• [Input for this task]:
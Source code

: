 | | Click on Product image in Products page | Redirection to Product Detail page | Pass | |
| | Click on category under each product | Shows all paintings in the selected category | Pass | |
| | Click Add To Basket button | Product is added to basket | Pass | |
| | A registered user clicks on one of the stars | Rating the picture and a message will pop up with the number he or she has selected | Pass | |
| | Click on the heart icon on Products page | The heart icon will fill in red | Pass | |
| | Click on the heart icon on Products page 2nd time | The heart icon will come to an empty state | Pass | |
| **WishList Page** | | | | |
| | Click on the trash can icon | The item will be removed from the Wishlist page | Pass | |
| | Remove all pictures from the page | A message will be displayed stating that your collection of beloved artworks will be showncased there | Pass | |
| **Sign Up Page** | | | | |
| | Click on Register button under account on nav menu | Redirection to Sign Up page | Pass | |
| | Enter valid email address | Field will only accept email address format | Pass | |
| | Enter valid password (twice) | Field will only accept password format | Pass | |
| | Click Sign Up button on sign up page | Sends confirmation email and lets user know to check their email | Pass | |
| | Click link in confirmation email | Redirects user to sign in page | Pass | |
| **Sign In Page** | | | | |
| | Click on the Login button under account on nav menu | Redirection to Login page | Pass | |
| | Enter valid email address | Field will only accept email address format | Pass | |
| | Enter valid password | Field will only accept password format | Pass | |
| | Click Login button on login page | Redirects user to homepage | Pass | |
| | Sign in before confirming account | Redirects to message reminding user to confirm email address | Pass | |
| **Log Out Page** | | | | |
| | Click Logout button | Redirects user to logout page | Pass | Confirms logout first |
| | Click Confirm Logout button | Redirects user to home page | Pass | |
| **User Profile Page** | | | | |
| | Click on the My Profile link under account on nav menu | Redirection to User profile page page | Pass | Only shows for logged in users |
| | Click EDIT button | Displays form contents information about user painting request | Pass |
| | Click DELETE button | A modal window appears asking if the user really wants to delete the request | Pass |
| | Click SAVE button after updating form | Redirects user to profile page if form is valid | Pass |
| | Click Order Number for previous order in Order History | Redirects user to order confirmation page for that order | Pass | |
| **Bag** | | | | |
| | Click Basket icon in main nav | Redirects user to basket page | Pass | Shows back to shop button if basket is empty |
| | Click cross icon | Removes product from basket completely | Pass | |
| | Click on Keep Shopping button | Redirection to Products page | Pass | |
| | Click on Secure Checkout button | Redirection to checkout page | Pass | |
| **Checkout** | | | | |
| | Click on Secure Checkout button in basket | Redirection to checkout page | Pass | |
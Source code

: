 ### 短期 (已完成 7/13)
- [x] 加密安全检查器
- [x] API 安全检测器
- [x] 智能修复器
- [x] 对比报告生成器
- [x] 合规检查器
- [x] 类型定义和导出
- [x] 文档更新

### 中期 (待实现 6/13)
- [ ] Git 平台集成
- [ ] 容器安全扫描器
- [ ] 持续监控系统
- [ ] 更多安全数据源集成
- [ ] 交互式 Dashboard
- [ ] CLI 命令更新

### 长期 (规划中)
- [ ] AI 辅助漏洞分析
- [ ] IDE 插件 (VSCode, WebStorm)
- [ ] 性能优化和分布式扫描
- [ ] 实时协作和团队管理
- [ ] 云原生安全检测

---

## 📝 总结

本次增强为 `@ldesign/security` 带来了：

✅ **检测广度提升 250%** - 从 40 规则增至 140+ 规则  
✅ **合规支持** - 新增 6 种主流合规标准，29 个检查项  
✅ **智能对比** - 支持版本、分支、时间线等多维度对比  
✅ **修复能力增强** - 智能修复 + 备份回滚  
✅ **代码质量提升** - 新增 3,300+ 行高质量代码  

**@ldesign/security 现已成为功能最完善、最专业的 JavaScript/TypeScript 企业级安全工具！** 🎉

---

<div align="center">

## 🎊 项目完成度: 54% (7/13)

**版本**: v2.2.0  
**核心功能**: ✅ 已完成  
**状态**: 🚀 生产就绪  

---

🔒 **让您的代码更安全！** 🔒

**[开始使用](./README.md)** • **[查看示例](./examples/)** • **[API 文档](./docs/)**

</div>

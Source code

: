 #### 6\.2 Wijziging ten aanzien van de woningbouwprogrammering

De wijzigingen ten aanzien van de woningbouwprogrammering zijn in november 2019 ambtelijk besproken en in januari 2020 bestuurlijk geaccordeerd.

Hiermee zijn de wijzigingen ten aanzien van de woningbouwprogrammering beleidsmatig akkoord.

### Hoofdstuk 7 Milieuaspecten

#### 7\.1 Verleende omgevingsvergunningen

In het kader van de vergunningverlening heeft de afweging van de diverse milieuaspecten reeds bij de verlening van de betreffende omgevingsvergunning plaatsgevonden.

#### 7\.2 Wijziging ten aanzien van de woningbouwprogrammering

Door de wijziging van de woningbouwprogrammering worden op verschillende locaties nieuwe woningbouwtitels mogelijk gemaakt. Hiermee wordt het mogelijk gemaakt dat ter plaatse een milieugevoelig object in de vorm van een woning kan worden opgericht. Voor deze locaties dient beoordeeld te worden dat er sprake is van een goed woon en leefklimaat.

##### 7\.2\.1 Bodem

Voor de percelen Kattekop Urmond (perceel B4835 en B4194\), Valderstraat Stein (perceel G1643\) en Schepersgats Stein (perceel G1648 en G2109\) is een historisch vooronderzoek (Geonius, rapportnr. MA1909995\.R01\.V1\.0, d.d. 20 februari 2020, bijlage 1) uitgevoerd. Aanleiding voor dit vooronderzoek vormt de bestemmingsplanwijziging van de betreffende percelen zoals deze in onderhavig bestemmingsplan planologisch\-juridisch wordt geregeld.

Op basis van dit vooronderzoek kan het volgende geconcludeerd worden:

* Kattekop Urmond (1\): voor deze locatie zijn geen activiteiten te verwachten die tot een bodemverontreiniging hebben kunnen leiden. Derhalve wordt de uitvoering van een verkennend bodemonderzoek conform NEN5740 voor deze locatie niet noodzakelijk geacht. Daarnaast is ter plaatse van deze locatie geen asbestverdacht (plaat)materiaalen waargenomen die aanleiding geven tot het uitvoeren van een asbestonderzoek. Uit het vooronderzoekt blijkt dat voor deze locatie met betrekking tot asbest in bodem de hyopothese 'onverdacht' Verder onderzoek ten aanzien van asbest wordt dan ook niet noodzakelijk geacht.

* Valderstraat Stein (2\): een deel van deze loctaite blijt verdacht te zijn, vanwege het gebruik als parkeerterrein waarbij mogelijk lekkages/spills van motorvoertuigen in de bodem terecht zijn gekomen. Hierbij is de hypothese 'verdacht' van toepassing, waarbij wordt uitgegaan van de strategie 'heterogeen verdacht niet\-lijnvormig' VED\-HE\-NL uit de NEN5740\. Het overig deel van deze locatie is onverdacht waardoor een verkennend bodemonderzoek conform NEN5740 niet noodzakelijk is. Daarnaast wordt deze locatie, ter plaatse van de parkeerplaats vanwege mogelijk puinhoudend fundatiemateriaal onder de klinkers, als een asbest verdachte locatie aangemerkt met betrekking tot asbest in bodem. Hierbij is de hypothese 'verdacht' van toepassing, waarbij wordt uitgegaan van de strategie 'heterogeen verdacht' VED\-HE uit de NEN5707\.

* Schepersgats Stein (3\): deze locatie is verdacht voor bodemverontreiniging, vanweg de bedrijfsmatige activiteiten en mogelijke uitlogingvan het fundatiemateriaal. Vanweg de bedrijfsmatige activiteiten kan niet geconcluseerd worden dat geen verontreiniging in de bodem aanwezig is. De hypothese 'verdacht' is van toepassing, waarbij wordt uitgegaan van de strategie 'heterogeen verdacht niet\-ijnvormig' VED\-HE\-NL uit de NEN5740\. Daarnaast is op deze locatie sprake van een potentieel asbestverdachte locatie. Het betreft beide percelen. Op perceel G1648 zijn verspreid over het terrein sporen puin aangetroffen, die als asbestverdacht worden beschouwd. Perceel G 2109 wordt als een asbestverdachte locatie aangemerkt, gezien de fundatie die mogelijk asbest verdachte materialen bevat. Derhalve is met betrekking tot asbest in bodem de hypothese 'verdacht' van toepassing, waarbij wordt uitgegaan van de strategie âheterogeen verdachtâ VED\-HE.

• [What to work on]:
Copy down every line of the material above that includes the string "Valderstraat".

• [Written solution]:
Voor de percelen Kattekop Urmond (perceel B4835 en B4194\), Valderstraat Stein (perceel G1643\) en Schepersgats Stein (perceel G1648 en G2109\) is een historisch vooronderzoek (Geonius, rapportnr. MA1909995\.R01\.V1\.0, d.d. 20 februari 2020, bijlage 1) uitgevoerd. Aanleiding voor dit vooronderzoek vormt de bestemmingsplanwijziging van de betreffende percelen zoals deze in onderhavig bestemmingsplan planologisch\-juridisch wordt geregeld.
* Valderstraat Stein (2\): een deel van deze loctaite blijt verdacht te zijn, vanwege het gebruik als parkeerterrein waarbij mogelijk lekkages/spills van motorvoertuigen in de bodem terecht zijn gekomen. Hierbij is de hypothese 'verdacht' van toepassing, waarbij wordt uitgegaan van de strategie 'heterogeen verdacht niet\-lijnvormig' VED\-HE\-NL uit de NEN5740\. Het overig deel van deze locatie is onverdacht waardoor een verkennend bodemonderzoek conform NEN5740 niet noodzakelijk is. Daarnaast wordt deze locatie, ter plaatse van de parkeerplaats vanwege mogelijk puinhoudend fundatiemateriaal onder de klinkers, als een asbest verdachte locatie aangemerkt met betrekking tot asbest in bodem. Hierbij is de hypothese 'verdacht' van toepassing, waarbij wordt uitgegaan van de strategie 'heterogeen verdacht' VED\-HE uit de NEN5707\.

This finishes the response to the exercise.